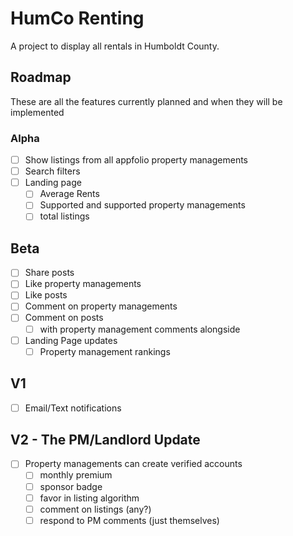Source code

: # HumCo Renting

A project to display all rentals in Humboldt County.

## Roadmap

These are all the features currently planned and when they will be implemented

### Alpha

- [ ] Show listings from all appfolio property managements
- [ ] Search filters
- [ ] Landing page
  - [ ] Average Rents
  - [ ] Supported and supported property managements
  - [ ] total listings

## Beta

- [ ] Share posts
- [ ] Like property managements
- [ ] Like posts
- [ ] Comment on property managements
- [ ] Comment on posts
  - [ ] with property management comments alongside
- [ ] Landing Page updates
  - [ ] Property management rankings

## V1

- [ ] Email/Text notifications

## V2 - The PM/Landlord Update

- [ ] Property managements can create verified accounts
  - [ ] monthly premium
  - [ ] sponsor badge
  - [ ] favor in listing algorithm
  - [ ] comment on listings (any?)
  - [ ] respond to PM comments (just themselves)
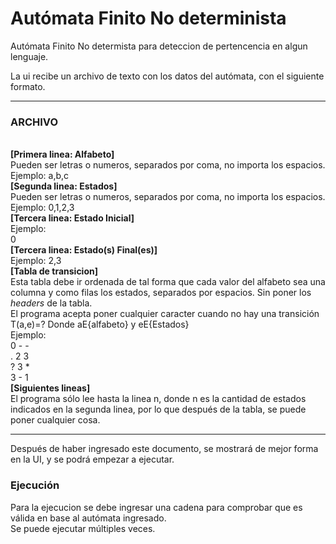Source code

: # Autómata Finito No determinista
Autómata Finito No determista para deteccion de pertencencia en algun lenguaje.

La ui recibe un archivo de texto con los datos del autómata, con el siguiente formato.

<hr>
<p><h3>ARCHIVO</h3><br>
<strong>[Primera linea: Alfabeto]</strong> <br>
  Pueden ser letras o numeros, separados por coma, no importa los espacios. Ejemplo: a,b,c <br>
<strong>[Segunda linea: Estados] </strong><br>
  Pueden ser letras o numeros, separados por coma, no importa los espacios. Ejemplo: 0,1,2,3 <br>
<strong>[Tercera linea: Estado Inicial] </strong><br>
  Ejemplo: <br>
  0 <br>
<strong>[Tercera linea: Estado(s) Final(es)] </strong><br>
  Ejemplo: 2,3 <br>
<strong>[Tabla de transicion] </strong><br>
  Esta tabla debe ir ordenada de tal forma que cada valor del alfabeto sea una columna y como filas los estados, separados por espacios. Sin poner los <i>headers</i> de la tabla. <br>
  El programa acepta poner cualquier caracter cuando no hay una transición T(a,e)=? Donde aE{alfabeto} y eE{Estados} <br>
  Ejemplo: <br>
  0 - - <br>
  . 2 3 <br>
  ? 3 * <br>
  3 - 1 <br>
<strong>[Siguientes lineas] </strong><br>
  El programa sólo lee hasta la linea n, donde n es la cantidad de estados indicados en la segunda linea, por lo que después de la tabla, se puede poner cualquier cosa. </p>
<hr>

Después  de haber ingresado este documento, se mostrará de mejor forma en la UI, y se podrá empezar a ejecutar. 
<h3>Ejecución</h3>
Para la ejecucion se debe ingresar una cadena para comprobar que es válida en base al autómata ingresado. <br>
Se puede ejecutar múltiples veces. <br>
:::::
* **TASK TO CARRY OUT**:
Retype the records above word for word, from their first line through the line containing "<strong>[Segunda linea: Estados]", and leave out every picture.

* **FINAL ANSWER**:
Source code

: # HumCo Renting

A project to display all rentals in Humboldt County.

## Roadmap

These are all the features currently planned and when they will be implemented

### Alpha

- [ ] Show listings from all appfolio property managements
- [ ] Search filters
- [ ] Landing page
  - [ ] Average Rents
  - [ ] Supported and supported property managements
  - [ ] total listings

## Beta

- [ ] Share posts
- [ ] Like property managements
- [ ] Like posts
- [ ] Comment on property managements
- [ ] Comment on posts
  - [ ] with property management comments alongside
- [ ] Landing Page updates
  - [ ] Property management rankings

## V1

- [ ] Email/Text notifications

## V2 - The PM/Landlord Update

- [ ] Property managements can create verified accounts
  - [ ] monthly premium
  - [ ] sponsor badge
  - [ ] favor in listing algorithm
  - [ ] comment on listings (any?)
  - [ ] respond to PM comments (just themselves)
Source code

: # Autómata Finito No determinista
Autómata Finito No determista para deteccion de pertencencia en algun lenguaje.

La ui recibe un archivo de texto con los datos del autómata, con el siguiente formato.

<hr>
<p><h3>ARCHIVO</h3><br>
<strong>[Primera linea: Alfabeto]</strong> <br>
  Pueden ser letras o numeros, separados por coma, no importa los espacios. Ejemplo: a,b,c <br>
<strong>[Segunda linea: Estados] </strong><br>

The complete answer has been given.